Retail sales managed to grow more than expected in the month of October, rising 0.8% on the headline number. Bloomberg and Dow Jones (Wall Street Journal) both had their consensus estimate at 0.6% for October. Another boost seen was that September’s gain was revised higher to 1.0% from the 0.6% initial estimate. If you want to know just how large that number is, it represents retail sales of $465.9 billion in October, on a seasonally adjusted basis.
There has been a belief that many of the economic reports will not matter to investors right now. What stands out here is that the headline report, even if you consider that the individual components may not be universally strong, is that this means consumer spending was already strengthening ahead of the election and at the start of the fourth quarter. And consumer spending accounts for about two-thirds of gross domestic product (GDP).

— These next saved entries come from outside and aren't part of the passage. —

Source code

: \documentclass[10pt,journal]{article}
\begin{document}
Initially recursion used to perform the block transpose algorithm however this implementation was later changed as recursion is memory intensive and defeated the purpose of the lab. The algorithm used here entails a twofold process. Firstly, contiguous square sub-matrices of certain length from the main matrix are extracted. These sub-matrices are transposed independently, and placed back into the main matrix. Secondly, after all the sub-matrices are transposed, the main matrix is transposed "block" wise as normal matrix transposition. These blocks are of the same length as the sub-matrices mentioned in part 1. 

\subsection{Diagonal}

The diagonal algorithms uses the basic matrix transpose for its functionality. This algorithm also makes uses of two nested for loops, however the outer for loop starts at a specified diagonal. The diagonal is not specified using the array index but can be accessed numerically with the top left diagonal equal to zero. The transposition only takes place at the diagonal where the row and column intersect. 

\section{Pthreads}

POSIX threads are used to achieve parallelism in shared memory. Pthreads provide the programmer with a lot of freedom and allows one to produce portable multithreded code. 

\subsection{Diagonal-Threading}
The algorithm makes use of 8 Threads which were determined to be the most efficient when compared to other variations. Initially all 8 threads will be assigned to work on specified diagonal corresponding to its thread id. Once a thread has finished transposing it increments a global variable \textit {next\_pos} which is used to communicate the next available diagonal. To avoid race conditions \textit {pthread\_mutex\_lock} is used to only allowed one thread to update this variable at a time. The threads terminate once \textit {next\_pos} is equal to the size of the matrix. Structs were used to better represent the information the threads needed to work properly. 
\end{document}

If you look at retail sales excluding autos, this also rose by 0.8% in October. Bloomberg was calling for just 0.5%. Then there was the retail sales excluding autos and gasoline rising by 0.6%, rather than the 0.3% projected by the Bloomberg consensus estimate.
All in all, there were solid gains across the board. The auto sales, which have been mixed of late, were up 1.1% in October after having been up 1.9% in September.
Building materials (and garden equipment) rose 1.1% in October, after rising 1.8%. Non-store retailers, which is the likes of Amazon and e-commerce, rose by 1.5%. The price impact for gasoline helped to boost the data from a year ago.
All in all, the net effect of this retail sales report is that it could support higher estimates for the fourth-quarter GDP. It may even raise expectations for the revision of third-quarter GDP.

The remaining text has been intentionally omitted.